Calum Macleod

Personal information
- Full name: Calum Macleod
- Date of birth: 25 May 2006 (age 19)
- Place of birth: Inverness, Scotland
- Position: Midfielder

Youth career
- 2012–2022: Inverness Caledonian Thistle

Senior career*
- Years: Team / Apps / (Gls)
- 2022–: Inverness Caledonian Thistle / 56 / (4)
- 2024: → Clachnacuddin (loan) / 13 / (2)

= Calum MacLeod (footballer) =

Sottish footballer (born 2006)

Calum Macleod (born 25 May 2006) is a Scottish professional footballer who plays for Inverness Caledonian Thistle in Scottish League One.

== Career ==
MacLeod started his career with his hometown team, Inverness Caledonian Thistle, playing his way through the youth setup until 2022, when he was given a professional contract with the club. MacLeod made his debut for the club later that year in October 2022, featuring in an injury ravaged side, as Inverness lost 2–0 away to Hamilton Academical in the Scottish Challenge Cup.
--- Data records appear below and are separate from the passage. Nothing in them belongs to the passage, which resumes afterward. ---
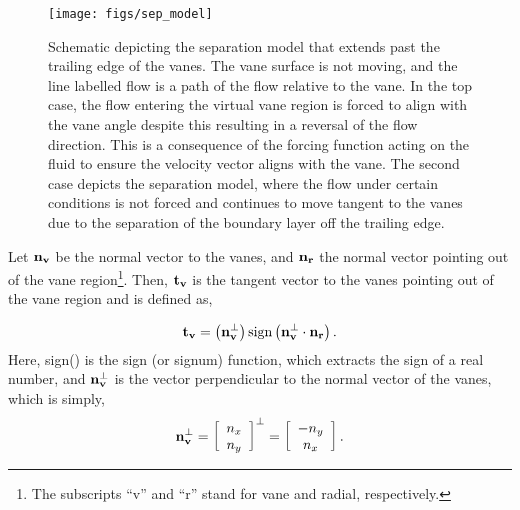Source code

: \begin{figure}[!htb]
  \begin{center}
    \texttt{[image: figs/sep\_model]}
    \caption{Schematic depicting the separation model that extends past
   the trailing edge of the vanes. The vane surface is not moving, and 
   the line labelled flow is a path of the flow relative to the vane. 
   In the top case, the flow entering the virtual vane region is forced
   to align with the vane angle despite this resulting in a reversal of
   the flow direction. This is a consequence of the forcing function
   acting on the fluid to ensure the velocity vector aligns with the
   vane. The second case depicts the separation model, where the flow
   under certain conditions is not forced and continues to move tangent
   to the vanes due to the separation of the boundary layer off the
   trailing edge.}  
    \label{fig:sep_model}
  \end{center}
\end{figure}

Let $\bf n_v$ be the normal vector to the vanes,
and $\bf n_r$ the normal vector pointing out of the vane
region\footnote{\normalsize The subscripts ``v'' and ``r'' stand for
vane and radial, respectively.}.  
Then, $\bf t_v$ is the tangent vector to the vanes pointing out of
the vane region and is defined as,

\begin{equation}
 \bf t_v = \left( {\bf n_v^{\perp}} \right) \text{sign}\left(
	    {\bf n_v^{\perp}} \cdot {\bf n_r} \right).
\end{equation}
Here, sign() is the sign (or signum) function, which extracts the 
sign of a real number, and ${\bf n_v^{\perp}}$ is the vector 
perpendicular to the normal vector of the vanes, which is simply, 
\begin{equation*}
 {\bf n_v^{\perp}} = \left[ \begin{array}{c}
n_x\\
n_y\\
\end{array}\right]^{\perp} = 
 \left[ \begin{array}{c}
  -n_y\\
  n_x\\
	\end{array}\right].
\end{equation*}

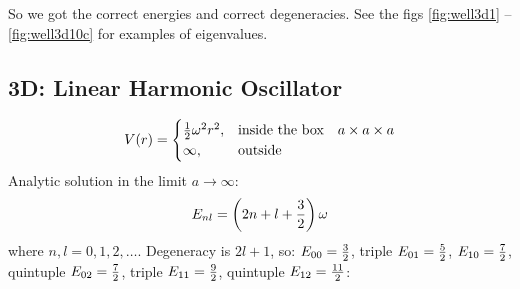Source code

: So we got the correct energies and correct degeneracies. See the figs
\ref{fig:well3d1} -- \ref{fig:well3d10c} for examples of eigenvalues.




\subsection{3D: Linear Harmonic Oscillator}

$$V(r)=\begin{cases}{\textstyle{1\over2}}\omega^2r^2,&\text{inside the box}\quad a\times a\times a \\
\infty, & \text{outside}\end{cases}$$
Analytic solution in the limit $a\to\infty$:
$$E_{nl}=\left(2n+l+{3\over2}\right)\omega$$
where $n, l = 0, 1, 2, \dots$.
Degeneracy is $2l+1$, so:
$E_{00} = {3\over2}$,
triple $E_{01} = {5\over2}$,
$E_{10} = {7\over2}$,
quintuple $E_{02} = {7\over2}$,
triple $E_{11} = {9\over2}$,
quintuple $E_{12} = {11\over2}$:


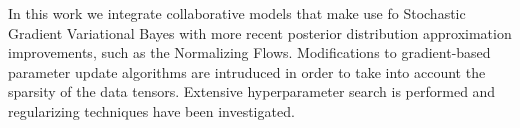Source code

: In this work we integrate collaborative models that make use fo Stochastic Gradient
Variational Bayes with more recent posterior distribution approximation improvements,
such as the Normalizing Flows.
Modifications to gradient-based parameter update algorithms are intruduced
in order to take into account the sparsity of the data tensors.
Extensive hyperparameter search is performed and regularizing techniques have been investigated.
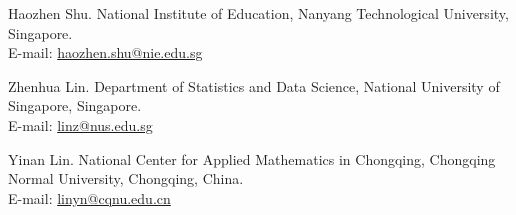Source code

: \documentclass[12pt]{article}
\numberwithin{equation}{section}
\newcommand{\referencefont}{\bibhang=1.7pc\bibsep=2pt\fontsize{9}{14pt plus.8pt minus .6pt}\selectfont}
\begin{document}


\referencefont


\bigskip
\noindent\begin{minipage}{\textwidth}
\noindent Haozhen Shu. National Institute of Education, Nanyang Technological University, Singapore.\\
E-mail: \href{mailto:haozhen.shu@nie.edu.sg}{haozhen.shu@nie.edu.sg}
\medskip

\noindent Zhenhua Lin. Department of Statistics and Data Science, National University of Singapore, Singapore.\\
E-mail: \href{mailto:linz@nus.edu.sg}{linz@nus.edu.sg}
\medskip

\noindent Yinan Lin. National Center for Applied Mathematics in Chongqing, Chongqing Normal University, Chongqing, China.\\
E-mail: \href{mailto:linyn@cqnu.edu.cn}{linyn@cqnu.edu.cn}
\end{minipage}
\end{document}
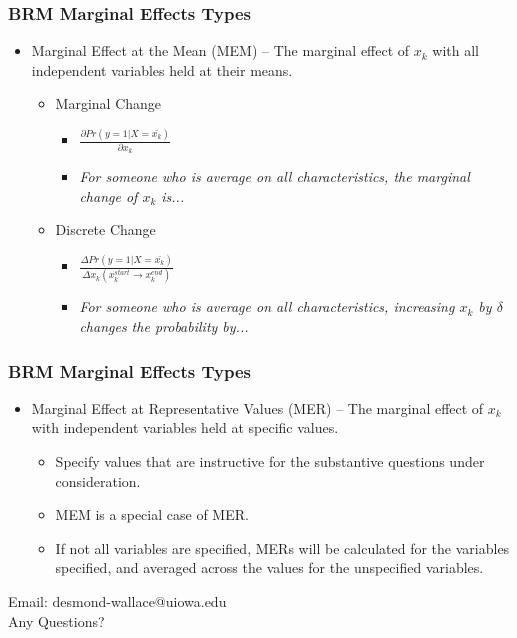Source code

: \documentclass{beamer}
\begin{document}
\begin{frame}
	\frametitle{BRM Marginal Effects Types}
		\begin{itemize}
			\item Marginal Effect at the Mean (MEM) -- The marginal effect of $x_{k}$ with all independent variables held at their means.
				\begin{itemize}
					\item Marginal Change
					\begin{itemize}
						\item $\frac{\partial Pr\left(y=1|X=\bar{x_{k}}\right)}{\partial x_{k}}$
						\item \textit{For someone who is average on all characteristics, the marginal change of $x_{k}$ is...}
					\end{itemize}
				\item Discrete Change
					\begin{itemize}
						\item $\frac{\Delta Pr\left(y=1|X=\bar{x_{k}}\right)}{\Delta x_{k}\left(x^{start}_{k}\rightarrow x^{end}_{k}\right)}$
						\item \textit{For someone who is average on all characteristics, increasing $x_{k}$ by $\delta$ changes the probability by...}
					\end{itemize}
			\end{itemize}
		\end{itemize}
\end{frame}

\begin{frame}
	\frametitle{BRM Marginal Effects Types}
		\begin{itemize}
			\item Marginal Effect at Representative Values (MER) -- The marginal effect of $x_{k}$ with independent variables held at specific values.
				\begin{itemize}
					\item Specify values that are instructive for the substantive questions under consideration.
					\item MEM is a special case of MER.
					\item If not all variables are specified, MERs will be calculated for the variables specified, and averaged across the values for the unspecified variables.
				\end{itemize}
		\end{itemize}
\end{frame}

\begin{frame}
	\begin{center}
		\begin{LARGE}
			Email: desmond-wallace@uiowa.edu\\
			Any Questions?
		\end{LARGE}
	\end{center}
\end{frame}
\end{document}
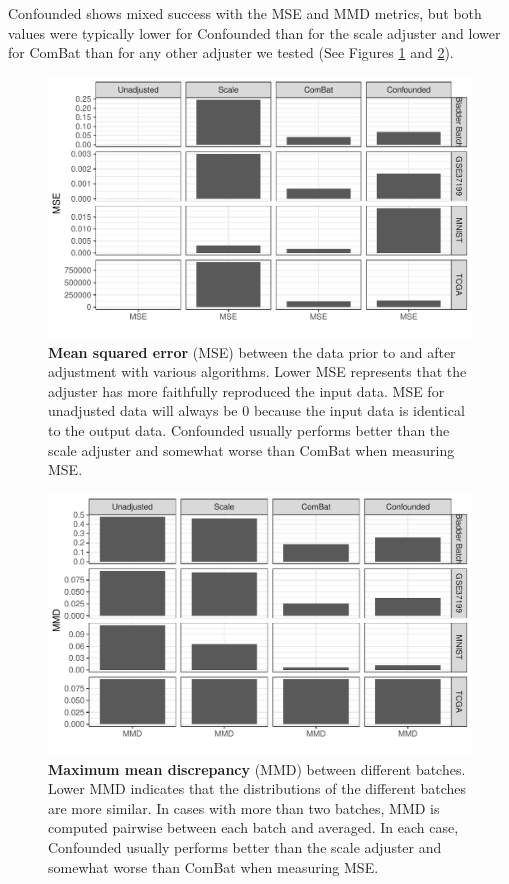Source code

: \documentclass[notitlepage]{article}
\begin{document}
Confounded shows mixed success with the MSE and MMD metrics, but both values were typically lower for Confounded than for the scale adjuster and lower for ComBat than for any other adjuster we tested (See Figures \ref{fig:mse} and \ref{fig:mmd}).

\begin{figure}
	\centering
	\includegraphics[width=\columnwidth]{figures/final/mse.pdf}
	\caption{\textbf{Mean squared error} (MSE) between the data prior to and after adjustment with various algorithms.
	Lower MSE represents that the adjuster has more faithfully reproduced the input data.
	MSE for unadjusted data will always be 0 because the input data is identical to the output data.
	Confounded usually performs better than the scale adjuster and somewhat worse than ComBat when measuring MSE.}
	\label{fig:mse}
\end{figure}
\begin{figure}
	\centering
	\includegraphics[width=\columnwidth]{figures/final/mmd.pdf}
	\caption{\textbf{Maximum mean discrepancy} (MMD) between different batches. Lower MMD indicates that the distributions of the different batches are more similar.
	In cases with more than two batches, MMD is computed pairwise between each batch and averaged.
	In each case, Confounded usually performs better than the scale adjuster and somewhat worse than ComBat when measuring MSE.}
	\label{fig:mmd}
\end{figure}
\end{document}
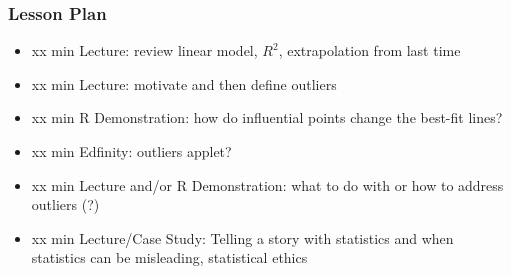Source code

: \begin{frame}
    \frametitle{Lesson Plan}
    \begin{itemize}
        \item xx min Lecture: review linear model, $R^2$, extrapolation from last time
        \item xx min Lecture: motivate and then define outliers
        \item xx min R Demonstration: how do influential points change the best-fit lines?
        \item xx min Edfinity: outliers applet?
        \item xx min Lecture and/or R Demonstration: what to do with or how to address outliers (?)  %
        \item xx min Lecture/Case Study: Telling a story with statistics and when statistics can be misleading, statistical ethics
    \end{itemize}
\end{frame}


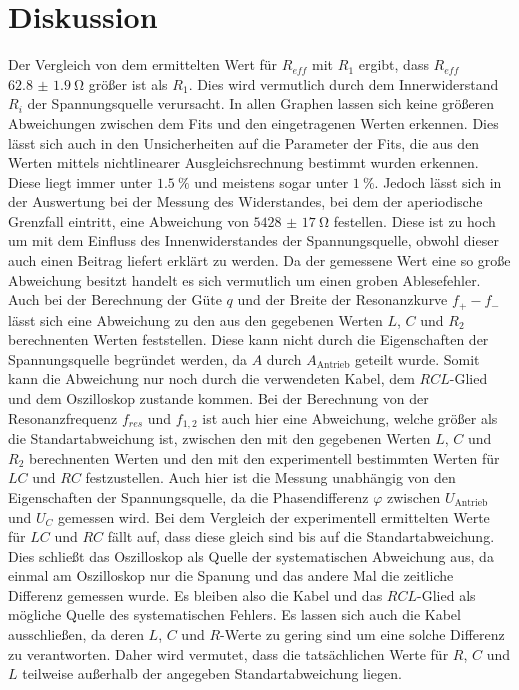 \section{Diskussion}
\label{sec:Diskussion}
Der Vergleich von dem ermittelten Wert für $R_{eff}$ mit $R_1$ ergibt, dass $R_{eff}$ $\SI{62.8(19)}{\ohm}$ größer ist als $R_1$. Dies wird vermutlich durch dem Innerwiderstand $R_i$ der Spannungsquelle verursacht.
In allen Graphen lassen sich keine größeren Abweichungen zwischen dem Fits und den eingetragenen Werten erkennen. Dies lässt sich auch in den Unsicherheiten auf die Parameter der Fits, die aus den Werten mittels nichtlinearer Ausgleichsrechnung bestimmt wurden erkennen. Diese liegt immer unter $\SI{1.5}{\percent}$ und meistens sogar unter $\SI{1}{\percent}$. Jedoch lässt sich in der Auswertung bei der Messung des Widerstandes, bei dem der aperiodische Grenzfall eintritt, eine Abweichung von $\SI{5428(17)}{\ohm}$ festellen. Diese ist zu hoch um mit dem Einfluss des Innenwiderstandes der Spannungsquelle, obwohl dieser auch einen Beitrag liefert erklärt zu werden. Da der gemessene Wert eine so große Abweichung besitzt handelt es sich vermutlich um einen groben Ablesefehler. Auch bei der Berechnung der Güte $q$ und der Breite der Resonanzkurve $f_+ - f_-$ lässt sich eine Abweichung zu den aus den gegebenen Werten $L$, $C$ und $R_2$ berechnenten Werten feststellen. Diese kann nicht durch die Eigenschaften der Spannungsquelle begründet werden, da $A$ durch $A_{\text{Antrieb}}$ geteilt wurde. Somit kann die Abweichung nur noch durch die verwendeten Kabel, dem $RCL$-Glied und dem Oszilloskop zustande kommen. Bei der Berechnung von der Resonanzfrequenz $f_{res}$ und $f_{1,2}$ ist auch hier eine Abweichung, welche größer als die Standartabweichung ist, zwischen den mit den gegebenen Werten $L$, $C$ und $R_2$ berechnenten Werten und den mit den experimentell bestimmten Werten für $LC$ und $RC$ festzustellen. Auch hier ist die Messung unabhängig von den Eigenschaften der Spannungsquelle, da die Phasendifferenz $\varphi$ zwischen $U_{\text{Antrieb}}$ und $U_C$ gemessen wird. Bei dem Vergleich der experimentell ermittelten Werte für $LC$ und $RC$ fällt auf, dass diese gleich sind bis auf die Standartabweichung. Dies schließt das Oszilloskop als Quelle der systematischen Abweichung aus, da einmal am Oszilloskop nur die Spanung und das andere Mal die zeitliche Differenz gemessen wurde. Es bleiben also die Kabel und das $RCL$-Glied als mögliche Quelle des systematischen Fehlers. Es lassen sich auch die Kabel ausschließen, da deren $L$, $C$ und $R$-Werte zu gering sind um eine solche Differenz zu verantworten. Daher wird vermutet, dass die tatsächlichen Werte für $R$, $C$ und $L$ teilweise außerhalb der angegeben Standartabweichung liegen.
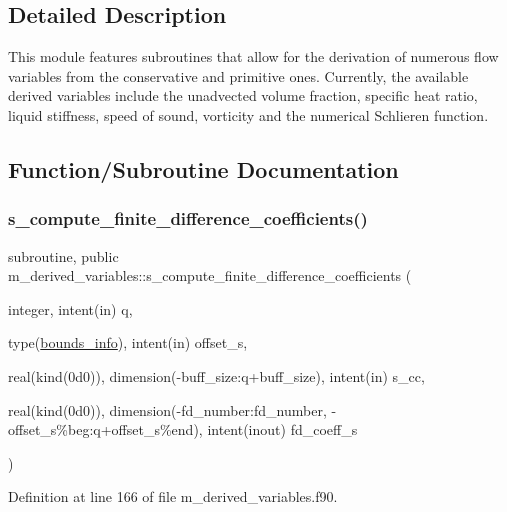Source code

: \subsection{Detailed Description}
This module features subroutines that allow for the derivation of numerous flow variables from the conservative and primitive ones. Currently, the available derived variables include the unadvected volume fraction, specific heat ratio, liquid stiffness, speed of sound, vorticity and the numerical Schlieren function. 

\subsection{Function/\+Subroutine Documentation}
\mbox{\label{namespacem__derived__variables_acf313542c783139e0798f2097d1f68fc}} 
\subsubsection{\texorpdfstring{s\+\_\+compute\+\_\+finite\+\_\+difference\+\_\+coefficients()}{s\_compute\_finite\_difference\_coefficients()}}
{\footnotesize\ttfamily subroutine, public m\+\_\+derived\+\_\+variables\+::s\+\_\+compute\+\_\+finite\+\_\+difference\+\_\+coefficients (\begin{DoxyParamCaption}\item[{integer, intent(in)}]{q,  }\item[{type(\hyperlink{structm__derived__types_1_1bounds__info}{bounds\+\_\+info}), intent(in)}]{offset\+\_\+s,  }\item[{real(kind(0d0)), dimension(-\/buff\+\_\+size\+:q+buff\+\_\+size), intent(in)}]{s\+\_\+cc,  }\item[{real(kind(0d0)), dimension(-\/fd\+\_\+number\+:fd\+\_\+number, -\/offset\+\_\+s\%beg\+:q+offset\+\_\+s\%end), intent(inout)}]{fd\+\_\+coeff\+\_\+s }\end{DoxyParamCaption})}



Definition at line 166 of file m\+\_\+derived\+\_\+variables.\+f90.

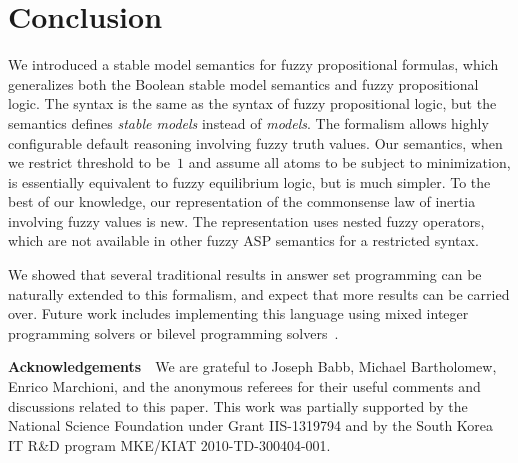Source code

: \documentclass[runningheads]{llncs}
\begin{document}
\section{Conclusion} \label{sec:conclusion} 


We introduced a stable model semantics for fuzzy propositional
formulas, which generalizes both the Boolean stable model semantics
and fuzzy propositional logic. The syntax is the same as the syntax of
fuzzy propositional logic, but the semantics defines {\em stable
  models} instead of {\em models}. The formalism allows highly
configurable default reasoning involving fuzzy truth values. 
Our semantics, when we restrict threshold to be~$1$ and assume all
atoms to be subject to minimization, is essentially equivalent to
fuzzy equilibrium logic, but is much simpler. To the best of our
knowledge, our representation of the commonsense law of inertia involving
fuzzy values is new. The representation uses nested fuzzy operators,
which are not available in other fuzzy ASP semantics for a restricted syntax.

We showed that several traditional results in answer set programming can be naturally extended to this formalism, and expect that more results can be carried over. 
Future work includes
implementing this language using mixed integer programming solvers or
bilevel programming solvers~\cite{alviano13fuzzy}. 


\smallskip\noindent
{\bf Acknowledgements}\ \ 
We are grateful to Joseph Babb, Michael Bartholomew, Enrico Marchioni, and the anonymous
referees for their useful comments and discussions related to this paper. 
This work was partially supported by the National Science Foundation under Grant IIS-1319794 and by the South Korea IT R\&D program MKE/KIAT
2010-TD-300404-001.

%

%
\end{document}
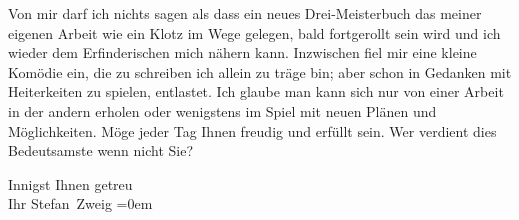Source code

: \pstart
           Von mir darf ich nichts sagen als dass ein neues Drei-Meisterbuch das meiner eigenen Arbeit wie ein Klotz im
               Wege gelegen, bald fortgerollt sein wird und ich wieder dem Erfinderischen mich
               nähern kann. Inzwischen fiel mir eine kleine Komödie ein, die zu schreiben ich allein zu träge bin; aber schon in
               Gedanken mit Heiterkeiten zu spielen, entlastet. Ich glaube man kann sich nur von
               einer Arbeit in der andern erholen oder wenigstens im Spiel mit neuen Plänen und
               Möglichkeiten. Möge jeder Tag Ihnen freudig und erfüllt sein. Wer verdient dies
               Bedeutsamste wenn nicht Sie? \pend
           
\pstart
           Innigst Ihnen getreu{\\[\baselineskip]}Ihr \spacefill\mbox{Stefan Zweig}\pend
           \leftskip=0em{}\endnumbering{}
\begin{anhang}
\end{anhang}
      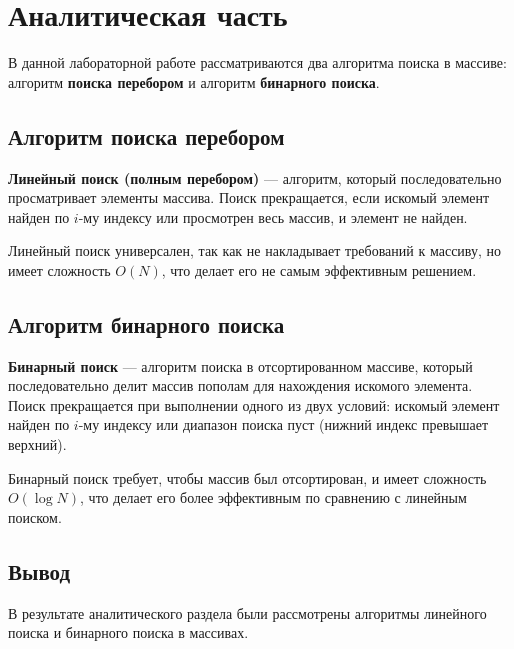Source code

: \chapter{Аналитическая часть}

В данной лабораторной работе рассматриваются два алгоритма поиска в массиве: алгоритм \textbf{поиска перебором} и алгоритм \textbf{бинарного поиска}.

\section{Алгоритм поиска перебором}

\textbf{Линейный поиск (полным перебором)} — алгоритм, который последовательно просматривает элементы массива. Поиск прекращается, если искомый элемент найден по \(i\)-му индексу или просмотрен весь массив, и элемент не найден.

Линейный поиск универсален, так как не накладывает требований к массиву, но имеет сложность \(O(N)\), что делает его не самым эффективным решением. \cite{knuth}

\section{Алгоритм бинарного поиска}

\textbf{Бинарный поиск} — алгоритм поиска в отсортированном массиве, который последовательно делит массив пополам для нахождения искомого элемента. Поиск прекращается при выполнении одного из двух условий: искомый элемент найден по \(i\)-му индексу или диапазон поиска пуст (нижний индекс превышает верхний).

Бинарный поиск требует, чтобы массив был отсортирован, и имеет сложность \(O(\log N)\), что делает его более эффективным по сравнению с линейным поиском. \cite{knuth}

\section{Вывод}

В результате аналитического раздела были рассмотрены алгоритмы линейного поиска и бинарного поиска в массивах.

\clearpage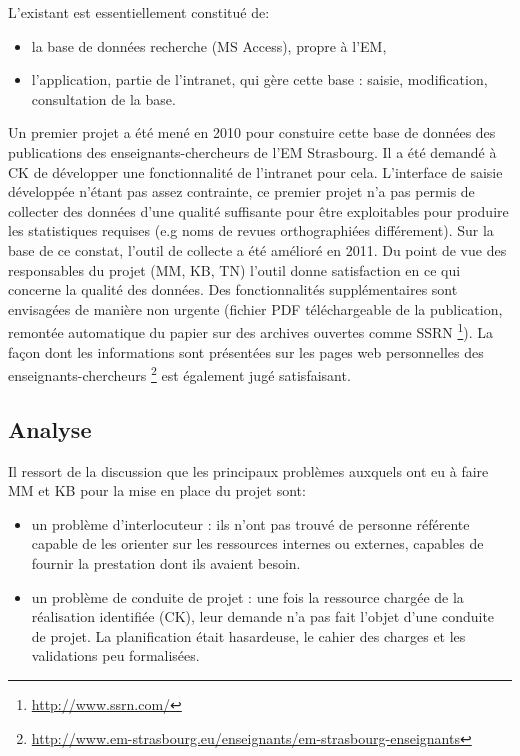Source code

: \documentclass{book}
\begin{document}
L'existant est essentiellement constitué de:
\begin{itemize}
\item la base de données recherche (MS Access), propre à l'EM,
\item l'application, partie de l'intranet, qui gère cette base : saisie, 
modification, consultation de la base.
\end{itemize}
Un premier projet a été mené en 2010 pour constuire cette base de données des
publications des enseignants-chercheurs de l'EM Strasbourg. Il a été demandé à 
CK de développer une fonctionnalité de l'intranet pour cela. L'interface de 
saisie développée n'étant pas assez contrainte, ce premier projet n'a pas 
permis de collecter des données d'une qualité suffisante pour être exploitables
pour produire les statistiques requises (e.g noms de revues orthographiées 
différement). Sur la base de ce constat, l'outil de collecte a été amélioré en 
2011. Du point de vue des responsables du projet (MM, KB, TN) l'outil donne 
satisfaction en ce qui concerne la qualité des données. Des fonctionnalités 
supplémentaires sont envisagées de manière non urgente (fichier PDF téléchargeable 
de la publication, remontée automatique du papier sur des archives ouvertes comme SSRN%
\footnote{\url{ http://www.ssrn.com/}}).
La façon dont les informations sont présentées sur les pages web personnelles
des enseignants-chercheurs%
\footnote{\url{http://www.em-strasbourg.eu/enseignants/em-strasbourg-enseignants}}
est également jugé satisfaisant.


\subsection{Analyse}

Il ressort de la discussion que les principaux problèmes auxquels ont eu à 
faire MM et KB pour la mise en place du projet sont:
\begin{itemize}
\item un problème d'interlocuteur : ils n'ont pas trouvé de personne référente 
capable de les orienter sur les ressources internes ou externes, capables de fournir 
la prestation dont ils avaient besoin.
\item un problème de conduite de projet : une fois la ressource chargée de la 
réalisation identifiée (CK), leur demande n'a pas fait l'objet d'une conduite
de projet. La planification était hasardeuse, le cahier des charges et
les validations peu formalisées.
\end{itemize}
\end{document}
In February 2024, MacLeod was sent on loan to fellow Invernesian side, Clachnacuddin, in the Highland League, scoring on his debut in a 3–2 away defeat to Rothes.

On 3 August 2024, MacLeod made his professional league debut in a 1–1 home draw against Dumbarton. On 14 September 2024, MacLeod scored his first professional goal in a 2–2 away draw to Alloa Athletic.